Déluge, ce nom ne vous dira sans doute rien, ou alors très peu, évoquant peut-être le souvenir, encore récent, d'une démo tape au titre curieux ("Mélas | Kholé") et au visuel pas moins original. C'est pourtant un nom qu'il faudra bien retenir, tant son premier album longue durée fait mal, très mal même, parfaite illustration de la maîtrise déjà acquise par nombre de nos formations, lesquelles n'ont absolument pas à rougir d'une comparaison avec des hordes étrangères, qui ne se justifie plus.

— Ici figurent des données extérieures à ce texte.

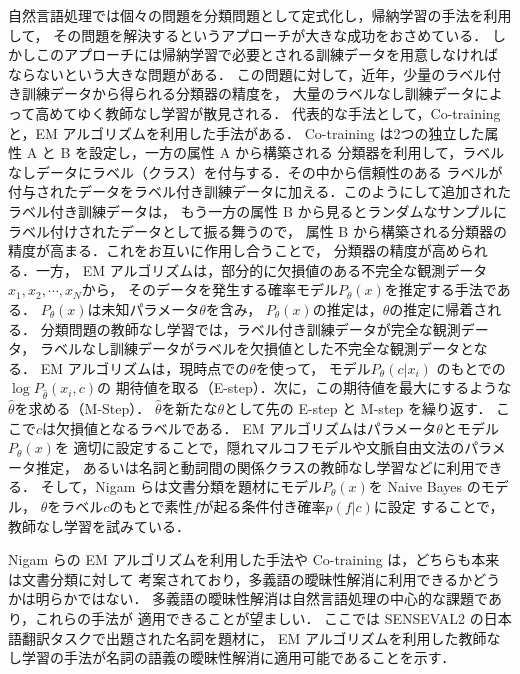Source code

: 自然言語処理では個々の問題を分類問題として定式化し，帰納学習の手法を利用して，
その問題を解決するというアプローチが大きな成功をおさめている．
しかしこのアプローチには帰納学習で必要とされる訓練データを用意しなければ
ならないという大きな問題がある．
この問題に対して，近年，少量のラベル付き訓練データから得られる分類器の精度を，
大量のラベルなし訓練データによって高めてゆく教師なし学習が散見される．
代表的な手法として，Co-training\cite{blum98} と，EM アルゴリズムを利用した手法\cite{nigam00}がある．
Co-training は2つの独立した属性 A と B を設定し，一方の属性 A から構築される
分類器を利用して，ラベルなしデータにラベル（クラス）を付与する．その中から信頼性のある
ラベルが付与されたデータをラベル付き訓練データに加える．このようにして追加されたラベル付き訓練データは，
もう一方の属性 B から見るとランダムなサンプルにラベル付けされたデータとして振る舞うので，
属性 B から構築される分類器の精度が高まる．これをお互いに作用し合うことで，
分類器の精度が高められる．一方，
EM アルゴリズムは，部分的に欠損値のある不完全な観測データ\( x_1, x_2, \cdots, x_N \)から，
そのデータを発生する確率モデル\( P_{\theta}(x) \)を推定する手法である．
\( P_{\theta}(x) \)は未知パラメータ\( \theta \)を含み，
\( P_{\theta}(x) \)の推定は，\( \theta \)の推定に帰着される．
分類問題の教師なし学習では，ラベル付き訓練データが完全な観測データ，
ラベルなし訓練データがラベルを欠損値とした不完全な観測データとなる．
EM アルゴリズムは，現時点での\( \theta \)を使って，
モデル\( P_{\theta}(c|x_i) \) のもとでの\( \log P_{\hat{\theta}}(x_i,c) \)の
期待値を取る（E-step）．次に，この期待値を最大にするような\( \hat{\theta} \)を求める（M-Step）．
\( \hat{\theta} \)を新たな\( \theta\)として先の E-step と M-step を繰り返す．
ここで\( c \)は欠損値となるラベルである．
EM アルゴリズムはパラメータ\( \theta \)とモデル\( P_\theta (x) \)を
適切に設定することで，隠れマルコフモデルや文脈自由文法のパラメータ推定，
あるいは名詞と動詞間の関係クラスの教師なし学習\cite{rooth}\cite{torisawa}などに利用できる．
そして，Nigam らは文書分類を題材にモデル\( P_\theta (x) \)を Naive Bayes のモデル，
\( \theta \)をラベル\( c \)のもとで素性\( f \)が起る条件付き確率\( p(f | c) \)に設定
することで，教師なし学習を試みている\cite{nigam00}．

Nigam らの EM アルゴリズムを利用した手法や Co-training は，どちらも本来は文書分類に対して
考案されており，多義語の曖昧性解消に利用できるかどうかは明らかではない．
多義語の曖昧性解消は自然言語処理の中心的な課題であり，これらの手法が
適用できることが望ましい．
ここでは SENSEVAL2 の日本語翻訳タスクで出題された名詞を題材に，
EM アルゴリズムを利用した教師なし学習の手法が名詞の語義の曖昧性解消に適用可能であることを示す．

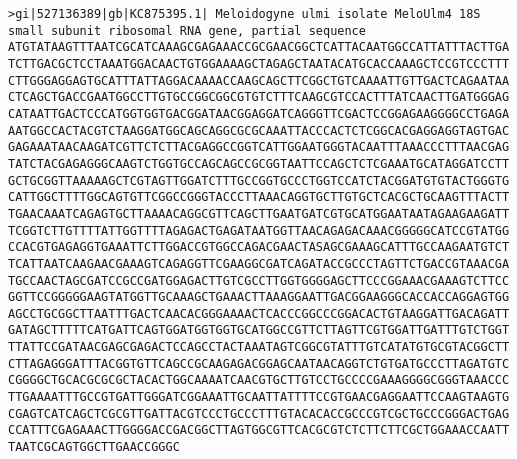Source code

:\documentclass[11pt]{article}
\begin{document}
\begin{Verbatim}[commandchars=\\\{\}]
>gi|527136389|gb|KC875395.1| Meloidogyne ulmi isolate MeloUlm4 18S small subunit ribosomal RNA gene, partial sequence
ATGTATAAGTTTAATCGCATCAAAGCGAGAAACCGCGAACGGCTCATTACAATGGCCATTATTTACTTGA
TCTTGACGCTCCTAAATGGACAACTGTGGAAAAGCTAGAGCTAATACATGCACCAAAGCTCCGTCCCTTT
CTTGGGAGGAGTGCATTTATTAGGACAAAACCAAGCAGCTTCGGCTGTCAAAATTGTTGACTCAGAATAA
CTCAGCTGACCGAATGGCCTTGTGCCGGCGGCGTGTCTTTCAAGCGTCCACTTTATCAACTTGATGGGAG
CATAATTGACTCCCATGGTGGTGACGGATAACGGAGGATCAGGGTTCGACTCCGGAGAAGGGGCCTGAGA
AATGGCCACTACGTCTAAGGATGGCAGCAGGCGCGCAAATTACCCACTCTCGGCACGAGGAGGTAGTGAC
GAGAAATAACAAGATCGTTCTCTTACGAGGCCGGTCATTGGAATGGGTACAATTTAAACCCTTTAACGAG
TATCTACGAGAGGGCAAGTCTGGTGCCAGCAGCCGCGGTAATTCCAGCTCTCGAAATGCATAGGATCCTT
GCTGCGGTTAAAAAGCTCGTAGTTGGATCTTTGCCGGTGCCCTGGTCCATCTACGGATGTGTACTGGGTG
CATTGGCTTTTGGCAGTGTTCGGCCGGGTACCCTTAAACAGGTGCTTGTGCTCACGCTGCAAGTTTACTT
TGAACAAATCAGAGTGCTTAAAACAGGCGTTCAGCTTGAATGATCGTGCATGGAATAATAGAAGAAGATT
TCGGTCTTGTTTTATTGGTTTTAGAGACTGAGATAATGGTTAACAGAGACAAACGGGGGCATCCGTATGG
CCACGTGAGAGGTGAAATTCTTGGACCGTGGCCAGACGAACTASAGCGAAAGCATTTGCCAAGAATGTCT
TCATTAATCAAGAACGAAAGTCAGAGGTTCGAAGGCGATCAGATACCGCCCTAGTTCTGACCGTAAACGA
TGCCAACTAGCGATCCGCCGATGGAGACTTGTCGCCTTGGTGGGGAGCTTCCCGGAAACGAAAGTCTTCC
GGTTCCGGGGGAAGTATGGTTGCAAAGCTGAAACTTAAAGGAATTGACGGAAGGGCACCACCAGGAGTGG
AGCCTGCGGCTTAATTTGACTCAACACGGGAAAACTCACCCGGCCCGGACACTGTAAGGATTGACAGATT
GATAGCTTTTTCATGATTCAGTGGATGGTGGTGCATGGCCGTTCTTAGTTCGTGGATTGATTTGTCTGGT
TTATTCCGATAACGAGCGAGACTCCAGCCTACTAAATAGTCGGCGTATTTGTCATATGTGCGTACGGCTT
CTTAGAGGGATTTACGGTGTTCAGCCGCAAGAGACGGAGCAATAACAGGTCTGTGATGCCCTTAGATGTC
CGGGGCTGCACGCGCGCTACACTGGCAAAATCAACGTGCTTGTCCTGCCCCGAAAGGGGCGGGTAAACCC
TTGAAAATTTGCCGTGATTGGGATCGGAAATTGCAATTATTTTCCGTGAACGAGGAATTCCAAGTAAGTG
CGAGTCATCAGCTCGCGTTGATTACGTCCCTGCCCTTTGTACACACCGCCCGTCGCTGCCCGGGACTGAG
CCATTTCGAGAAACTTGGGGACCGACGGCTTAGTGGCGTTCACGCGTCTCTTCTTCGCTGGAAACCAATT
TAATCGCAGTGGCTTGAACCGGGC


\end{Verbatim}
\end{document}
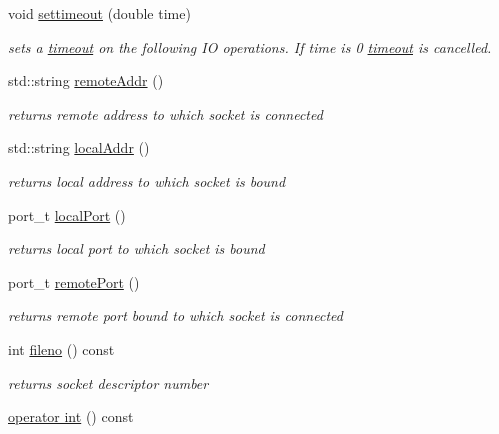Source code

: \begin{CompactItemize}
void \hyperlink{classsocketpp_1_1BaseSocket_0804d148470fd742cda495d3533b25c6}{settimeout} (double time)
\begin{CompactList}\small\item\em sets a \hyperlink{classsocketpp_1_1timeout}{timeout} on the following IO operations. If time is 0 \hyperlink{classsocketpp_1_1timeout}{timeout} is cancelled. \item\end{CompactList}\item 
std::string \hyperlink{classsocketpp_1_1BaseSocket_483c6186ae60d0c399983e14f55af600}{remoteAddr} ()
\begin{CompactList}\small\item\em returns remote address to which socket is connected \item\end{CompactList}\item 
std::string \hyperlink{classsocketpp_1_1BaseSocket_0caed2e7d3f0e4db7d4c1aa3aba52caf}{localAddr} ()
\begin{CompactList}\small\item\em returns local address to which socket is bound \item\end{CompactList}\item 
port\_\-t \hyperlink{classsocketpp_1_1BaseSocket_d4a2c0e4932436ef61f911514385d16c}{localPort} ()
\begin{CompactList}\small\item\em returns local port to which socket is bound \item\end{CompactList}\item 
port\_\-t \hyperlink{classsocketpp_1_1BaseSocket_039db642444d2111f2f58ebe032c5f5f}{remotePort} ()
\begin{CompactList}\small\item\em returns remote port bound to which socket is connected \item\end{CompactList}\item 
int \hyperlink{classsocketpp_1_1BaseSocket_c96db07cc917926d895d89cf73734ea1}{fileno} () const 
\begin{CompactList}\small\item\em returns socket descriptor number \item\end{CompactList}\item 
\hypertarget{classsocketpp_1_1BaseSocket_fa397f810462fe61238dbbf2d9c42c90}{
\hyperlink{classsocketpp_1_1BaseSocket_fa397f810462fe61238dbbf2d9c42c90}{operator int} () const }
\label{classsocketpp_1_1BaseSocket_fa397f810462fe61238dbbf2d9c42c90}


\end{CompactItemize}
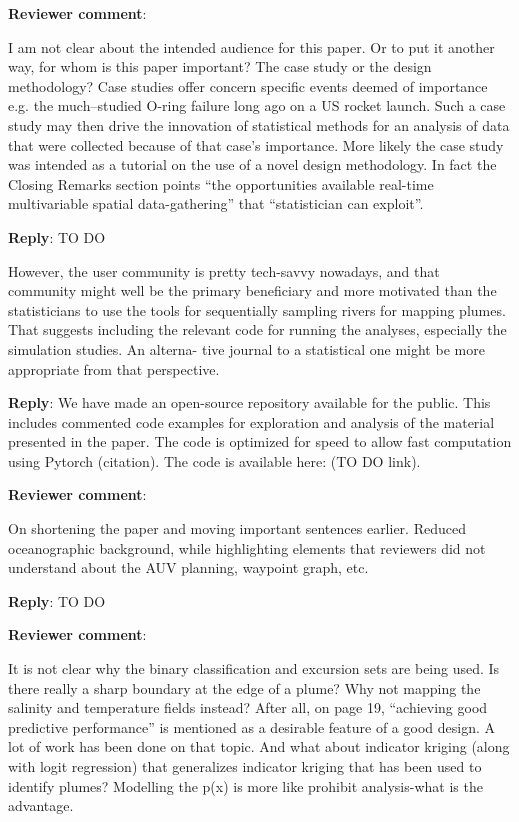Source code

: \documentclass[a4paper]{article}
\newcounter{reviewer}
\def\revcom{\textbf{Reviewer comment}}
\def\reply{\textbf{Reply}}
\begin{document}
\begin{answers}
\item{\revcom  :}\label{r1c4}

I am not clear about the intended audience for this paper. Or to put it another way, for whom is this paper important? The case study or the
design methodology? Case studies offer concern specific events deemed of importance e.g. the much–studied O-ring failure long ago on a US rocket launch. Such a case study may then drive the innovation of statistical methods for an analysis of data that were collected because of that case’s importance. More likely the case study was intended as a tutorial on the use of a novel design methodology. In fact the Closing Remarks section points “the opportunities available real-time multivariable spatial data-gathering” that “statistician can exploit”.

\reply: TO DO

However, the user community is pretty tech-savvy nowadays, and that community might well be the primary beneficiary and more motivated than the statisticians to use the tools for sequentially sampling rivers for mapping plumes. That suggests including the relevant code for running the analyses, especially the simulation studies. An alterna- tive journal to a statistical one might be more appropriate from that perspective.

\reply: We have made an open-source repository available for the public. This includes commented code examples for exploration and analysis of the material presented in the paper. The code is optimized for speed to allow fast computation using Pytorch (citation). The code is available here: (TO DO link). 

\item{\revcom :}\label{r1c5}

On shortening the paper and moving important sentences earlier. Reduced oceanographic background, while highlighting elements that reviewers did not understand about the AUV planning, waypoint graph, etc.

\reply: TO DO

\item{\revcom :}\label{r1c6}

It is not clear why the binary classification and excursion sets are being used. Is there really a sharp boundary at the edge of a plume? Why not mapping the salinity and temperature fields instead? After all, on page 19, “achieving good predictive performance” is mentioned as a desirable feature of a good design. A lot of work has been done on that topic. And what about indicator kriging (along with logit regression) that generalizes indicator kriging that has been used to identify plumes? Modelling the p(x) is more like prohibit analysis-what is the advantage.


\end{answers}
\end{document}
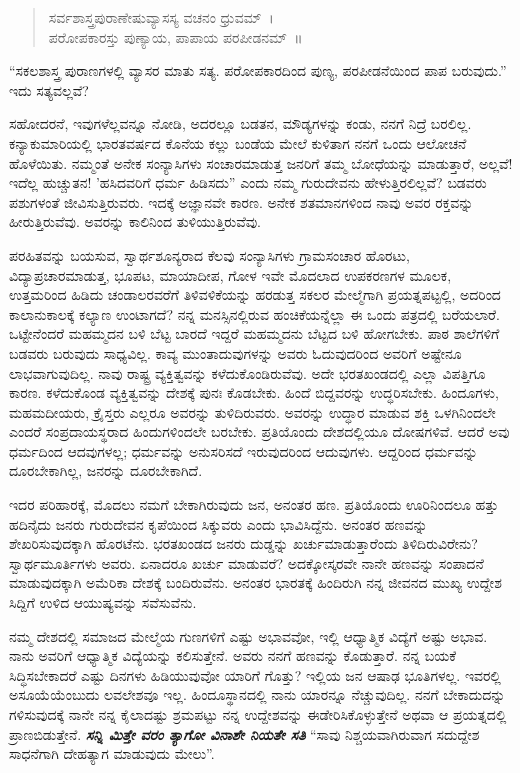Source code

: \begin{verse}
 ಸರ್ವಶಾಸ್ತ್ರಪುರಾಣೇಷುವ್ಯಾಸಸ್ಯ ವಚನಂ ಧ್ರುವಮ್~।\\
 ಪರೋಪಕಾರಸ್ತು ಪುಣ್ಯಾಯ, ಪಾಪಾಯ ಪರಪೀಡನಮ್~॥ 
\end{verse}

“ಸಕಲಶಾಸ್ತ್ರ ಪುರಾಣಗಳಲ್ಲಿ ವ್ಯಾಸರ ಮಾತು ಸತ್ಯ. ಪರೋಪಕಾರದಿಂದ ಪುಣ್ಯ, ಪರಪೀಡನೆಯಿಂದ ಪಾಪ ಬರುವುದು.” ಇದು ಸತ್ಯವಲ್ಲವೆ?

ಸಹೋದರನೆ, ಇವುಗಳೆಲ್ಲವನ್ನೂ ನೋಡಿ, ಅದರಲ್ಲೂ ಬಡತನ, ಮೌಡ್ಯಗಳನ್ನು ಕಂಡು, ನನಗೆ ನಿದ್ರೆ ಬರಲಿಲ್ಲ. ಕನ್ಯಾಕುಮಾರಿಯಲ್ಲಿ ಭಾರತವರ್ಷದ ಕೊನೆಯ ಕಲ್ಲು ಬಂಡೆಯ ಮೇಲೆ ಕುಳಿತಾಗ ನನಗೆ ಒಂದು ಆಲೋಚನೆ ಹೊಳೆಯಿತು. ನಮ್ಮಂತೆ ಅನೇಕ ಸಂನ್ಯಾಸಿಗಳು ಸಂಚಾರಮಾಡುತ್ತ ಜನರಿಗೆ ತಮ್ಮ ಬೋಧೆಯನ್ನು ಮಾಡುತ್ತಾರೆ, ಅಲ್ಲವೆ! ಇದೆಲ್ಲ ಹುಚ್ಚುತನ! 'ಹಸಿದವರಿಗೆ ಧರ್ಮ ಹಿಡಿಸದು'' ಎಂದು ನಮ್ಮ ಗುರುದೇವನು ಹೇಳುತ್ತಿರಲಿಲ್ಲವೆ? ಬಡವರು ಪಶುಗಳಂತೆ ಜೀವಿಸುತ್ತಿರುವರು. ಇದಕ್ಕೆ ಅಜ್ಞಾನವೇ ಕಾರಣ. ಅನೇಕ ಶತಮಾನಗಳಿಂದ ನಾವು ಅವರ ರಕ್ತವನ್ನು ಹೀರುತ್ತಿರುವೆವು. ಅವರನ್ನು ಕಾಲಿನಿಂದ ತುಳಿಯುತ್ತಿರುವೆವು.

ಪರಹಿತವನ್ನು ಬಯಸುವ, ಸ್ವಾರ್ಥಶೂನ್ಯರಾದ ಕೆಲವು ಸಂನ್ಯಾಸಿಗಳು ಗ್ರಾಮಸಂಚಾರ ಹೊರಟು, ವಿದ್ಯಾಪ್ರಚಾರಮಾಡುತ್ತ, ಭೂಪಟ, ಮಾಯಾದೀಪ, ಗೋಳ ಇವೇ ಮೊದಲಾದ ಉಪಕರಣಗಳ ಮೂಲಕ, ಉತ್ತಮರಿಂದ ಹಿಡಿದು ಚಂಡಾಲರವರೆಗೆ ತಿಳಿವಳಿಕೆಯನ್ನು ಹರಡುತ್ತ ಸಕಲರ ಮೇಲ್ಮೆಗಾಗಿ ಪ್ರಯತ್ನಪಟ್ಟಲ್ಲಿ, ಅದರಿಂದ ಕಾಲಾನುಕಾಲಕ್ಕೆ ಕಲ್ಯಾಣ ಉಂಟಾಗದೆ? ನನ್ನ ಮನಸ್ಸಿನಲ್ಲಿರುವ ಹಂಚಿಕೆಯನ್ನೆಲ್ಲಾ ಈ ಒಂದು ಪತ್ರದಲ್ಲಿ ಬರೆಯಲಾರೆ. ಒಟ್ಟೇನೆಂದರೆ ಮಹಮ್ಮದನ ಬಳಿ ಬೆಟ್ಟ ಬಾರದೆ ಇದ್ದರೆ ಮಹಮ್ಮದನು ಬೆಟ್ಟದ ಬಳಿ ಹೋಗಬೇಕು. ಪಾಠ ಶಾಲೆಗಳಿಗೆ ಬಡವರು ಬರುವುದು ಸಾಧ್ಯವಿಲ್ಲ. ಕಾವ್ಯ ಮುಂತಾದುವುಗಳನ್ನು ಅವರು ಓದುವುದರಿಂದ ಅವರಿಗೆ ಅಷ್ಟೇನೂ ಲಾಭವಾಗುವುದಿಲ್ಲ. ನಾವು ರಾಷ್ಟ್ರ ವ್ಯಕ್ತಿತ್ವವನ್ನು ಕಳೆದುಕೊಂಡಿರುವೆವು. ಅದೇ ಭರತಖಂಡದಲ್ಲಿ ಎಲ್ಲಾ ವಿಪತ್ತಿಗೂ ಕಾರಣ. ಕಳೆದುಕೊಂಡ ವ್ಯಕ್ತಿತ್ವವನ್ನು ದೇಶಕ್ಕೆ ಪುನಃ ಕೊಡಬೇಕು. ಹಿಂದೆ ಬಿದ್ದವರನ್ನು ಉದ್ಧರಿಸಬೇಕು. ಹಿಂದೂಗಳು, ಮಹಮದೀಯರು, ಕ್ರೈಸ್ತರು ಎಲ್ಲರೂ ಅವರನ್ನು ತುಳಿದಿರುವರು. ಅವರನ್ನು ಉದ್ಧಾರ ಮಾಡುವ ಶಕ್ತಿ ಒಳಗಿನಿಂದಲೇ ಎಂದರೆ ಸಂಪ್ರದಾಯಸ್ಥರಾದ ಹಿಂದುಗಳಿಂದಲೇ ಬರಬೇಕು. ಪ್ರತಿಯೊಂದು ದೇಶದಲ್ಲಿಯೂ ದೋಷಗಳಿವೆ. ಆದರೆ ಅವು ಧರ್ಮದಿಂದ ಆದವುಗಳಲ್ಲ; ಧರ್ಮವನ್ನು ಅನುಸರಿಸದೆ ಇರುವುದರಿಂದ ಆದುವುಗಳು. ಆದ್ದರಿಂದ ಧರ್ಮವನ್ನು ದೂರಬೇಕಾಗಿಲ್ಲ, ಜನರನ್ನು ದೂರಬೇಕಾಗಿದೆ.

ಇದರ ಪರಿಹಾರಕ್ಕೆ, ಮೊದಲು ನಮಗೆ ಬೇಕಾಗಿರುವುದು ಜನ, ಅನಂತರ ಹಣ. ಪ್ರತಿಯೊಂದು ಊರಿನಿಂದಲೂ ಹತ್ತು ಹದಿನೈದು ಜನರು ಗುರುದೇವನ ಕೃಪೆಯಿಂದ ಸಿಕ್ಕುವರು ಎಂದು ಭಾವಿಸಿದ್ದೆನು. ಅನಂತರ ಹಣವನ್ನು ಶೇಖರಿಸುವುದಕ್ಕಾಗಿ ಹೊರಟೆನು. ಭರತಖಂಡದ ಜನರು ದುಡ್ಡನ್ನು ಖರ್ಚುಮಾಡುತ್ತಾರೆಂದು ತಿಳಿದಿರುವಿರೇನು? ಸ್ವಾರ್ಥಮೂರ್ತಿಗಳು ಅವರು. ಏನಾದರೂ ಖರ್ಚು ಮಾಡುವರೆ? ಅದಕ್ಕೋಸ್ಕರವೇ ನಾನೇ ಹಣವನ್ನು ಸಂಪಾದನೆ ಮಾಡುವುದಕ್ಕಾಗಿ ಅಮೆರಿಕಾ ದೇಶಕ್ಕೆ ಬಂದಿರುವೆನು. ಅನಂತರ ಭಾರತಕ್ಕೆ ಹಿಂದಿರುಗಿ ನನ್ನ ಜೀವನದ ಮುಖ್ಯ ಉದ್ದೇಶ ಸಿದ್ದಿಗೆ ಉಳಿದ ಆಯುಷ್ಯವನ್ನು ಸವೆಸುವೆನು.

\vspace{0.1cm}

ನಮ್ಮ ದೇಶದಲ್ಲಿ ಸಮಾಜದ ಮೇಲ್ಮೆಯ ಗುಣಗಳಿಗೆ ಎಷ್ಟು ಅಭಾವವೋ, ಇಲ್ಲಿ ಆಧ್ಯಾತ್ಮಿಕ ವಿದ್ಯೆಗೆ ಅಷ್ಟು ಅಭಾವ. ನಾನು ಅವರಿಗೆ ಆಧ್ಯಾತ್ಮಿಕ ವಿದ್ಯೆಯನ್ನು ಕಲಿಸುತ್ತೇನೆ. ಅವರು ನನಗೆ ಹಣವನ್ನು ಕೊಡುತ್ತಾರೆ. ನನ್ನ ಬಯಕೆ ಸಿದ್ಧಿಸಬೇಕಾದರೆ ಎಷ್ಟು ದಿನಗಳು ಹಿಡಿಯುವುವೋ ಯಾರಿಗೆ ಗೊತ್ತು? ಇಲ್ಲಿಯ ಜನ ಆಷಾಢ ಭೂತಿಗಳಲ್ಲ. ಇವರಲ್ಲಿ ಅಸೂಯೆಯೆಂಬುದು ಲವಲೇಶವೂ ಇಲ್ಲ. ಹಿಂದೂಸ್ಥಾನದಲ್ಲಿ ನಾನು ಯಾರನ್ನೂ ನೆಚ್ಚುವುದಿಲ್ಲ. ನನಗೆ ಬೇಕಾದುದನ್ನು ಗಳಿಸುವುದಕ್ಕೆ ನಾನೇ ನನ್ನ ಕೈಲಾದಷ್ಟು ಶ್ರಮಪಟ್ಟು ನನ್ನ ಉದ್ದೇಶವನ್ನು ಈಡೇರಿಸಿಕೊಳ್ಳುತ್ತೇನೆ ಅಥವಾ ಆ ಪ್ರಯತ್ನದಲ್ಲಿ ಪ್ರಾಣಬಿಡುತ್ತೇನೆ. \textbf{\textit{ಸನ್ನಿ ಮಿತ್ತೇ ವರಂ ತ್ಯಾಗೋ ವಿನಾಶೇ ನಿಯತೇ ಸತಿ}} \enginline{-} “ಸಾವು ನಿಶ್ಚಯವಾಗಿರುವಾಗ ಸದುದ್ದೇಶ ಸಾಧನೆಗಾಗಿ ದೇಹತ್ಯಾಗ ಮಾಡುವುದು ಮೇಲು”.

"Aether" témoigne aussi de la mutation en cours au sein de l'art noir, chapelle travaillée de l'intérieur par des diverses forces à la fois différentes mais complémentaires. De fait, parler ici de black metal paraît terriblement réducteur car l'identité du groupe s'affranchit des codes du genre pour s'accoupler sauvagement avec le post hardcore sous l'oeil vicieux d'un sludge mortifère. En découle une masse sombre et agitée, concentré d'une désenchantée fureur.
Une intensité aussi hallucinée que survoltée gronde tout du long de cette écoute qui prend aux tripes, raclant les chairs à vif ('Houle'). "Aether" a quelque chose d'un tsunami sonore dont les ondes se répandent à l'infini. Propulsé par une prise de son laissant hurler chaque instrument, l'opus trouve l'équilibre effrayant entre violence déchaînée et respiration émotionnelle, ambivalence qui confère à ces compostions extrêmement travaillées une dimension aussi fougueuse que fascinante.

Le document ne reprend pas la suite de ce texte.